┌────────

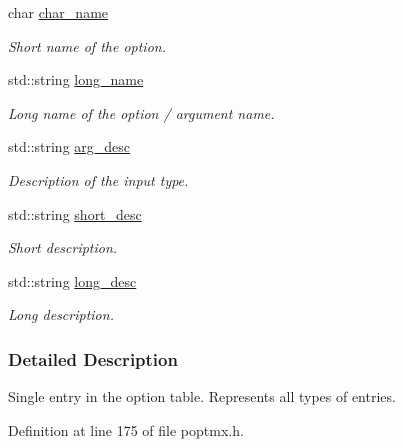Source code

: \begin{DoxyCompactItemize}
char \hyperlink{classpoptmx_1_1Option_ae7e0ca795185ac4b4b20bc6766760a4a}{char\_\-name}
\begin{DoxyCompactList}\small\item\em Short name of the option. \item\end{DoxyCompactList}\item 
std::string \hyperlink{classpoptmx_1_1Option_ac9b28f10c43af2e3afc9684e0ef19cc6}{long\_\-name}
\begin{DoxyCompactList}\small\item\em Long name of the option / argument name. \item\end{DoxyCompactList}\item 
std::string \hyperlink{classpoptmx_1_1Option_a424688d1a39f40e5c4e13d98d1dd2e74}{arg\_\-desc}
\begin{DoxyCompactList}\small\item\em Description of the input type. \item\end{DoxyCompactList}\item 
std::string \hyperlink{classpoptmx_1_1Option_a16b86218d90bf80a07dc6a49aa8afece}{short\_\-desc}
\begin{DoxyCompactList}\small\item\em Short description. \item\end{DoxyCompactList}\item 
std::string \hyperlink{classpoptmx_1_1Option_a22d0ce433827d2ab6c427ff191fb1e51}{long\_\-desc}
\begin{DoxyCompactList}\small\item\em Long description. \item\end{DoxyCompactList}\end{DoxyCompactItemize}


\subsubsection{Detailed Description}
Single entry in the option table. Represents all types of entries. 

Definition at line 175 of file poptmx.h.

└────────

YOUR INSTRUCTIONS
Could you output every entry exactly as written, skipping the pictures?

RESPONSE TO THE TASK
Source code

: \begin{DoxyCompactItemize}
char \hyperlink{classpoptmx_1_1Option_ae7e0ca795185ac4b4b20bc6766760a4a}{char\_\-name}
\begin{DoxyCompactList}\small\item\em Short name of the option. \item\end{DoxyCompactList}\item 
std::string \hyperlink{classpoptmx_1_1Option_ac9b28f10c43af2e3afc9684e0ef19cc6}{long\_\-name}
\begin{DoxyCompactList}\small\item\em Long name of the option / argument name. \item\end{DoxyCompactList}\item 
std::string \hyperlink{classpoptmx_1_1Option_a424688d1a39f40e5c4e13d98d1dd2e74}{arg\_\-desc}
\begin{DoxyCompactList}\small\item\em Description of the input type. \item\end{DoxyCompactList}\item 
std::string \hyperlink{classpoptmx_1_1Option_a16b86218d90bf80a07dc6a49aa8afece}{short\_\-desc}
\begin{DoxyCompactList}\small\item\em Short description. \item\end{DoxyCompactList}\item 
std::string \hyperlink{classpoptmx_1_1Option_a22d0ce433827d2ab6c427ff191fb1e51}{long\_\-desc}
\begin{DoxyCompactList}\small\item\em Long description. \item\end{DoxyCompactList}\end{DoxyCompactItemize}


\subsubsection{Detailed Description}
Single entry in the option table. Represents all types of entries. 

Definition at line 175 of file poptmx.h.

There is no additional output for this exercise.